- Activity:
Within the entries below, find the portion that opens with the line containing "They are simplified" and closes with the line containing "cis-regulatory elements (CREs)". Retype that portion exactly and only.

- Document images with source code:
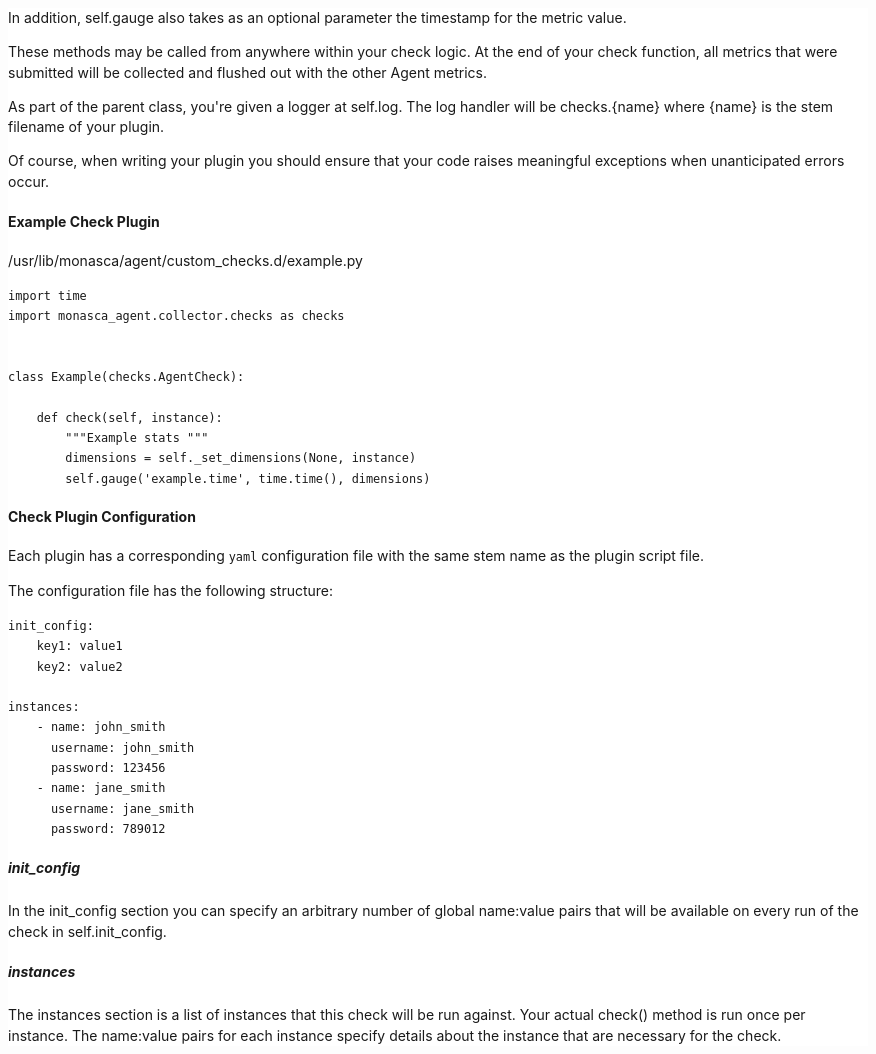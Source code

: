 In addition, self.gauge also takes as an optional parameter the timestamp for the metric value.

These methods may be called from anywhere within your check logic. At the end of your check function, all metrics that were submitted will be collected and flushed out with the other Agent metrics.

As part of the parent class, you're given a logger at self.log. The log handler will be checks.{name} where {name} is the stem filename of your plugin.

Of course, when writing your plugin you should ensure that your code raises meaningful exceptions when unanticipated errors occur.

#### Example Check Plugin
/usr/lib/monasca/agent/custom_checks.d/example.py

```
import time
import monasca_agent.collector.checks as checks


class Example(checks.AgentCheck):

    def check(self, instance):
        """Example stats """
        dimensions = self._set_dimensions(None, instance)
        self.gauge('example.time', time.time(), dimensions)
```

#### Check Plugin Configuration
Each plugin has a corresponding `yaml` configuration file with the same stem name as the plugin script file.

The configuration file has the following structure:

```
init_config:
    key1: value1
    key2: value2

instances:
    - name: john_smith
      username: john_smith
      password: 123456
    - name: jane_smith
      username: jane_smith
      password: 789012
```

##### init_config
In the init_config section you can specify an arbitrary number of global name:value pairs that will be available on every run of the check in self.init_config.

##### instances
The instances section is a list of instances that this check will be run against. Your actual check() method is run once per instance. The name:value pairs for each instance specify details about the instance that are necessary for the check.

* * *

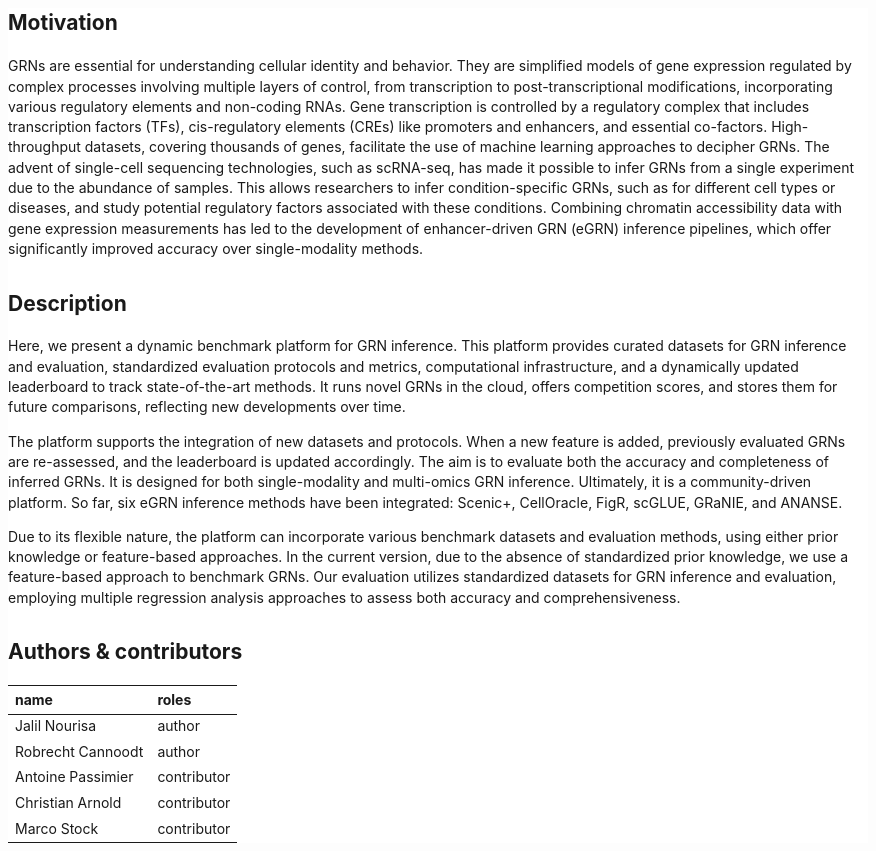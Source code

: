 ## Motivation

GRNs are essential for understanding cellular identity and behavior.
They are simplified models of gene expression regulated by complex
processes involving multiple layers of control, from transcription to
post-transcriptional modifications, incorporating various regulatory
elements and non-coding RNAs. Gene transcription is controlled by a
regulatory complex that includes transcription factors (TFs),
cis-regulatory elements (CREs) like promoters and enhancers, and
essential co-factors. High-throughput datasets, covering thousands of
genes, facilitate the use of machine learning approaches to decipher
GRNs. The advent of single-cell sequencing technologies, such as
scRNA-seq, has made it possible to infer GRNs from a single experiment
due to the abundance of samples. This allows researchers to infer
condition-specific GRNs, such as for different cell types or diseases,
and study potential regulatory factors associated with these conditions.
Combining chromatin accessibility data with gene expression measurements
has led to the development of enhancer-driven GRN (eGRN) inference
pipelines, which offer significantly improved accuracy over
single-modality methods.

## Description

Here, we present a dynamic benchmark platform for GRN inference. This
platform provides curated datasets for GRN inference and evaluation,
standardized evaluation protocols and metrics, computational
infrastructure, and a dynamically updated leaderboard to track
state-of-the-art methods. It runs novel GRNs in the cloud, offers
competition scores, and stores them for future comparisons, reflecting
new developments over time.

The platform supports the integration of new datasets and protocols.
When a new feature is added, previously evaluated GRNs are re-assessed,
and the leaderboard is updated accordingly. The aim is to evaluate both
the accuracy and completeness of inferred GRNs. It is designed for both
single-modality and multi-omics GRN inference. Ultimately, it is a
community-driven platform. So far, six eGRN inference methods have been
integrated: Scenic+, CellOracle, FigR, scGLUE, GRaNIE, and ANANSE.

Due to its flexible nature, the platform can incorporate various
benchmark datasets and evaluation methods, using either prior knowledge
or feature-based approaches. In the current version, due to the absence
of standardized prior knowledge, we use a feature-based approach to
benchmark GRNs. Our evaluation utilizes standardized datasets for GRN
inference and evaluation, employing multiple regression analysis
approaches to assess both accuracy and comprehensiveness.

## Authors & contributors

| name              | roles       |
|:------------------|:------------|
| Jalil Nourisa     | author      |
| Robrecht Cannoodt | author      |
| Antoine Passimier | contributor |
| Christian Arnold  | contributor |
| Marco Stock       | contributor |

---

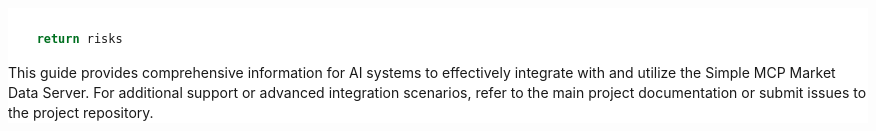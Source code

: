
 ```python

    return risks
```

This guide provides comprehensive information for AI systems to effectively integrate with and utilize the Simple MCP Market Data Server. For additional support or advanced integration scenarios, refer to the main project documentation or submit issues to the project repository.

- Answer below:
They are simplified models of gene expression regulated by complex
processes involving multiple layers of control, from transcription to
post-transcriptional modifications, incorporating various regulatory
elements and non-coding RNAs. Gene transcription is controlled by a
regulatory complex that includes transcription factors (TFs),
cis-regulatory elements (CREs) like promoters and enhancers, and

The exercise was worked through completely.